For those who don’t know a lot about Shakespeare’s Taming of the Shrew (or it’s hilariously cute spin-off “Ten Things I Hate About You” with Heath Ledger…sigh…), The Taming of the Shrew is about a “shrew” named Kate, the eldest daughter of a very wealthy man. She has a sister named Bianca. Bianca is hot, and cute, and charming, and everything that any many could want. She has, as you may imagine, lots of guys running after her. Kate is also hot, but she is not charming. She’s angry and smart, and hates the life under her father, where she is to be auctioned off as a bride.

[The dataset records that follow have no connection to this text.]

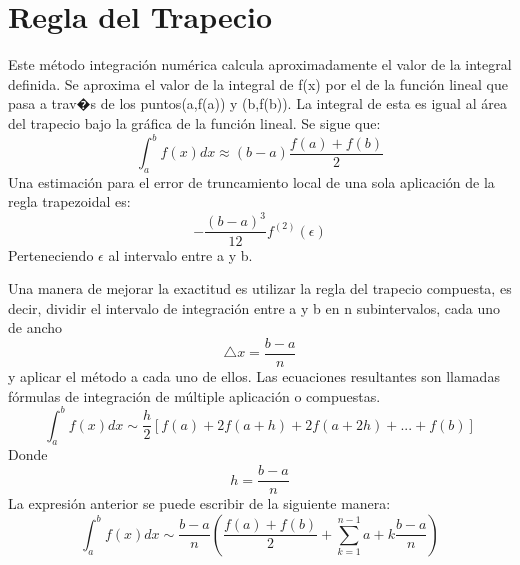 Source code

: 


\section{Regla del Trapecio}
\label{2:sec:1}
\parindent=0.5cm
\raggedright
Este método integración numérica calcula aproximadamente el valor de la integral definida. 
Se aproxima el valor de la integral de f(x) por el de la función lineal que pasa 
a trav�s de los puntos(a,f(a)) y (b,f(b)). La integral de esta es igual al área del 
trapecio bajo la gráfica de la función lineal. Se sigue que: 
\[
\int_{a}^{b} f(x)dx \approx\left(b-a\right)\frac{f(a)+f(b)}{2} 
\]
Una estimación para el error de truncamiento local de una sola aplicación de la regla trapezoidal es:
\[
-\frac{\left(b-a\right)^3}{12}  \displaystyle f^{(2)}(\epsilon)
\]
Perteneciendo $\epsilon$ al intervalo entre a y b.


\parindent=0.5cm
\raggedright
Una manera de mejorar la exactitud es utilizar la regla del trapecio compuesta, es decir, dividir
el intervalo de integración entre a y b en n subintervalos, cada uno de ancho
\[
\bigtriangleup{x}=\frac{b-a}{n}
\]
y aplicar el método a cada uno de ellos. Las ecuaciones resultantes son llamadas fórmulas
de integración de múltiple aplicación o compuestas.
\[
\int_{a}^{b} f(x)dx \sim\frac{h}{2}\left[f(a) + 2f(a+h) + 2f(a+2h) + ... + f(b)\right]
\]
Donde 
\[
h=\frac{b-a}{n} 
\]
La expresión anterior se puede escribir de la siguiente manera:
\[
\int_{a}^{b} f(x)dx \sim\frac{b-a}{n}\left(\frac{f(a)+f(b)}{2} + \sum_{k=1}^{n-1} a+k\frac{b-a}{n} \right)
\]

Thus, their father (Baptista), makes a decision. No one can have the delectable Bianca until Kate is out of his hair. The many suitors for Bianca are desperate, but luckily for them, Petruchio comes along. Petruchio wants a wife. A wealthy one. “I come to wive it wealthily in Padua/if wealthily, then happily in Padua”. He doesn’t care what she looks like or what she’s like at all, as long as she comes loaded. This is exactly what Bianca’s suitors want to hear, and they quickly convince Petruchio that he needs to marry Kate.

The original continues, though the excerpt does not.